→ Exercise instructions: A single count is required: the lines of the data below in which the word "version" occurs.
Segment Open
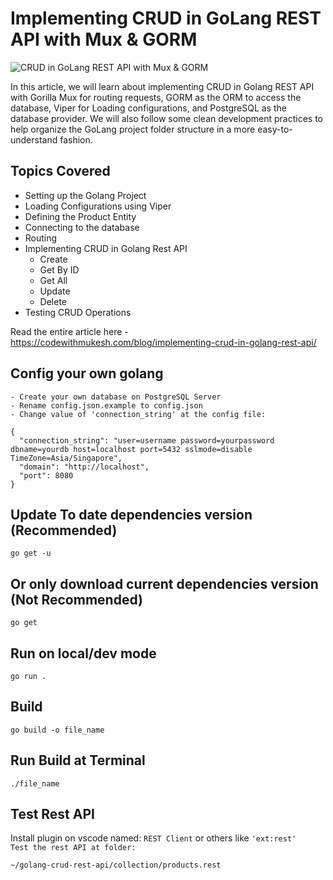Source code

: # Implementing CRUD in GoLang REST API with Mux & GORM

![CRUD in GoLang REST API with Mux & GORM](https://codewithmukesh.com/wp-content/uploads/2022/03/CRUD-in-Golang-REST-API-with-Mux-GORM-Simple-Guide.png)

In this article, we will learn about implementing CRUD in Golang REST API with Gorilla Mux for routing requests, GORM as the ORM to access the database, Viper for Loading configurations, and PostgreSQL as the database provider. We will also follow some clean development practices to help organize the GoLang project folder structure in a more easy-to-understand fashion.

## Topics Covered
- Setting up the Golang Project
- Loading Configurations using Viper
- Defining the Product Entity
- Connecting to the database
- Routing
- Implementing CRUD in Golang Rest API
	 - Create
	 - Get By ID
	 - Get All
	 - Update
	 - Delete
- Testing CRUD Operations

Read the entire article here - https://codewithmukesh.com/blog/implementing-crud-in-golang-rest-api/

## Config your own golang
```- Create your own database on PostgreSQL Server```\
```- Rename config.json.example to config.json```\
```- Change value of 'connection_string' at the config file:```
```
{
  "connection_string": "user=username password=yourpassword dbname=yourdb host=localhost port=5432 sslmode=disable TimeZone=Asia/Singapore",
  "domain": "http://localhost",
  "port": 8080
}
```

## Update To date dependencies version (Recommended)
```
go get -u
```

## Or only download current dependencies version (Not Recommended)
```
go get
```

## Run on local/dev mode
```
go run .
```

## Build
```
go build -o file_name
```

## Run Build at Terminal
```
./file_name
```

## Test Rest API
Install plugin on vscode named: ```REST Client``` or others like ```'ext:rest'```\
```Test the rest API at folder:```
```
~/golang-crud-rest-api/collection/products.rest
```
Segment Closed
Segment Open
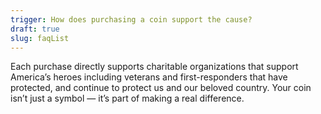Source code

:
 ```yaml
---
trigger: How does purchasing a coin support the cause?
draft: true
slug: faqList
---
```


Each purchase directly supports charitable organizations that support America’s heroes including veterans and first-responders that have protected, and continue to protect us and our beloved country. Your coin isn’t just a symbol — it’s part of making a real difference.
Segment Closed
→ Response area: 2